> [Exercise requirements] In the entries below, how many lines hold the string "data"? Answer with the number only.

----------------

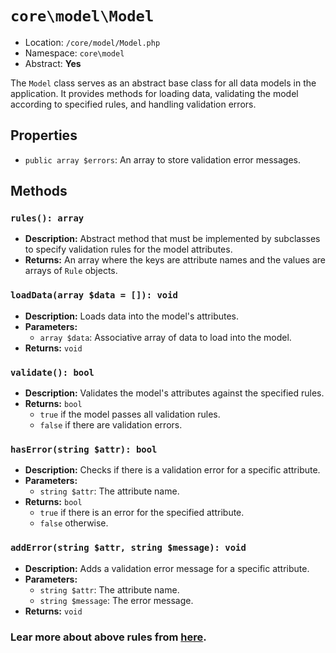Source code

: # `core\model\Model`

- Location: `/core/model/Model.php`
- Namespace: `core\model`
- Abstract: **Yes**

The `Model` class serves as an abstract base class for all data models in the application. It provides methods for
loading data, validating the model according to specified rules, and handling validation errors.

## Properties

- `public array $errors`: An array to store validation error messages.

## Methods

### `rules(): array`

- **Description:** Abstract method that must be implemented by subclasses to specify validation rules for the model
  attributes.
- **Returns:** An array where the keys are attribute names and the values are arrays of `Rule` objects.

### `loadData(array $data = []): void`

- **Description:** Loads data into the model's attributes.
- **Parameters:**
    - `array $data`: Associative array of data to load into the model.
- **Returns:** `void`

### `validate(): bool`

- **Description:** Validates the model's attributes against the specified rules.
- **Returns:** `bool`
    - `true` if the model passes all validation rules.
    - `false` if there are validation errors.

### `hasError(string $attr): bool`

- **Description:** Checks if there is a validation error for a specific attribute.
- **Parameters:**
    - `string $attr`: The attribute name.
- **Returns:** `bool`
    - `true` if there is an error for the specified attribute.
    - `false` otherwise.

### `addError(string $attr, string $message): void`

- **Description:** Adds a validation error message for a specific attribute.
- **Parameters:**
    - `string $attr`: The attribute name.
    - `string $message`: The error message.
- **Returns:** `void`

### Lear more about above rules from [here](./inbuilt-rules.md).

----------------

> [Answer for the task] 5